Renesans

320 45 20
                                    

Cześć kochani! Tęskniliście? Jeśli nie, spokojnie, to już mój ostatni tekst. ;) Przygotujcie herbatkę i kocyk, bo post ma 928743 km długości.

Średniowiecze niestety już za nami, a razem z nim najciekawsze etapy w historii (fani późniejszych czasów, nie zabijajcie mnie, proszę). W XV w. ludzie zaczęli myśleć już trochę inaczej, religia powoli zaczynała być uznawana za nieco przereklamowaną, a większość zaczęła skupiać się nieco bardziej na sobie. Witajcie w epoce humanizmu, reformacji i krwawych wojen religijnych - renesans czeka!

Na początku warto przypomnieć coś, co dla niektórych być może okaże się nowością. Renesans - bądź odrodzenie - to nazwa epoki w kontekście kulturowym. Historycznie po średniowieczu rozpoczęła się nowożytność, która trwała aż do początków XIX w. W moim tekście powinnam się więc skupić wyłącznie na kulturze tego wycinka historii, ale spokojnie, nie zostawię Was jednak bez wiedzy na temat podstaw tej epoki. Jeszcze tylko mała dygresyjka - często w historii termin renesans pojawia się w kontekście swoistego przełomu w danej dziedzinie (spójrzcie chociażby na renesans karoliński, czyli znaczące zmiany w państwie Franków ok. VIII w.).

Ustalenie ram czasowych renesansu jest bardzo upierdliwym zajęciem. Ogólnie wpychanie historii w ciasne ramy nie ma zbyt wielkiego sensu, bo procesy na świecie toczyły się bez zwracania uwagi na datację. Renesans trwał w każdym kraju w innych latach (dosłownie, do koloru do wyboru). Jeśli jednak jesteście bardzo uparci, to uznajmy, że odrodzenie obejmowało z grubsza XVI w.

WIELKIE ODKRYCIA GEOGRAFICZNE

Oprócz kultury (którą opiszę zwięźle pod koniec) z renesansem powinny Wam się kojarzyć dwa najważniejsze, rozciągnięte mocno w czasie wydarzenia. Pierwszym z nich są wielkie odkrycia geograficzne.

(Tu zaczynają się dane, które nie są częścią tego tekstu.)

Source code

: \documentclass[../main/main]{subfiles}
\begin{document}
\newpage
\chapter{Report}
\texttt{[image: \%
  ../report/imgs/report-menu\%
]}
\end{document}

Co prawda ich początek zahacza jeszcze o średniowiecze, jednakże znakomita większość odkryć miała miejsce właśnie w renesansie (zmiana myślenia, ciekawość świata, więcej kasy i te sprawy). Oczywiście pierwszym i najważniejszym odkryciem z tamtych czasów jest odkrycie Ameryki przez Krzysztofa Kolumba w 1492 r. Ale zaraz, skoro odkrył ją Kolumb, to dlaczego nazywa się jakoś dziwacznie, Ameryką, a nie np. Kolumbią? Bo Krzysztofia brzmi słabo, he he. A tak na serio, nazwa pochodzi od innego podróżnika, Ameriga Vespucciego, który kontynent zbadał (dokładniej mówiąc, nazwa pochodzi o tego, że Vespucci kiedyś zostawił u kartografa zarys lądu do poprawienia, a ten, po wykonaniu zlecenia, napisał na szybko „Ziemia Ameriga"; przypadkowa nazwa przyjęła się zaskakująco szybko). Ale wracając do Krzyśka, kim on w sumie był? Ano był żeglarzem a także podróżnikiem. Włoskim, wypadałoby dodać.

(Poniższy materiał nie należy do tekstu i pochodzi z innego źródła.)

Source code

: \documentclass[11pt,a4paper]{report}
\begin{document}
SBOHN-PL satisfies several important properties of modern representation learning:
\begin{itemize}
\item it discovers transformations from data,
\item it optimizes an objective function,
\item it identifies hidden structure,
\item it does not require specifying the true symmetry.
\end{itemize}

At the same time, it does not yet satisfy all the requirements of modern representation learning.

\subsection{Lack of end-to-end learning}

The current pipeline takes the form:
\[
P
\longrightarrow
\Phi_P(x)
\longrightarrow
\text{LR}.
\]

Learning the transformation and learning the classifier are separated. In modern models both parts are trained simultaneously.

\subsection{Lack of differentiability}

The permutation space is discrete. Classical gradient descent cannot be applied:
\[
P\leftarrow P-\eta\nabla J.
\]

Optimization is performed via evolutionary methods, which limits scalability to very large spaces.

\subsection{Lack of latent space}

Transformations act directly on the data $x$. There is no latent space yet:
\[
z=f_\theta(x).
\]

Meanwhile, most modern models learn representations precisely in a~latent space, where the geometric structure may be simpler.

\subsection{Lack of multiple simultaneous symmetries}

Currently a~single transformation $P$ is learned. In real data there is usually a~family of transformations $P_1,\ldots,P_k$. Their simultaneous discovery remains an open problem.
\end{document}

Krzysiek żył w takich czasach, że dużo się czytało i dużo gadało, szczególnie o chęci odkrycia drogi morskiej do Indii, więc gdy tak czytał i słuchał jak inni rozprawiają, wywnioskował, że hej, przecież skoro Ziemia jest okrągła, to wystarczy dostatecznie długo płynąć na zachód, żeby od drugiej strony dopłynąć do Indii. No genialne, nie? Jako że żeglował dużo, to w pewnym momencie trafił do Portugalii i tam postanowił przekonać kogo trzeba do przekazania mu kasy na wyprawę do Azji. No trochę mu nie pykło, wszyscy go wyśmiali, więc Krzysiek, ani trochę niezrażony, udał się do Hiszpanii. Niestety, kraj korrid toczył akurat walki z Arabami o wyparcie ich z Półwyspu Iberyjskiego. Tzw. rekonkwista zakończyła się w 1492 r. i to jej zakończenie jest główną przyczyną rozpoczęcia wyprawy przez Kolumba. Wtedy bowiem Izabela Kastylijska i jej mąż, Ferdynand Aragoński (dokładnie w tej kolejności, on nie miał w tym małżeństwie nic do gadania), mieli wystarczająco kasy, aby sfinansować wyprawę naszego odkrywcy. Dostał więc trzy statki (Pintę, Niñę i najsłynniejszą Santa Marię) i wyruszył na podbój Indii. Niestety, Krzysiu był takim trochę humanem i nie bardzo umiał liczyć - przez błąd w obliczeniach, kurs przesunął mu się nieco za bardzo na południe, a poza tym zamiast średnicy globu obliczył promień i ten obliczony promień uznał za średnicę. Znacznie skróciło mu to hipotetyczną drogę, więc gdy ta zaczęła się wydłużać zaczął ogarniać, że coś mu nie wyszło. Dlatego gdy pewnego razu ktoś z oka okrętu (nie bocianiego gniazda - to bardzo potoczna i dość żałosna nazwa) zakrzyknął „ziemia na horyzoncie!", Krzysiu był w niebie. W końcu odkrył drogę morską do Indii! Dopłynęli do jakiejś małej wysepki, potem do takiej trochę większej i, zebrawszy znalezione tam złoto i, uwaga, papugi, wrócili do Hiszpanii, ogłaszając swój sukces. Trochę później okazało się, że Kolumb dopłynął na Bahamy i Kubę, ale to taki mały szczególik.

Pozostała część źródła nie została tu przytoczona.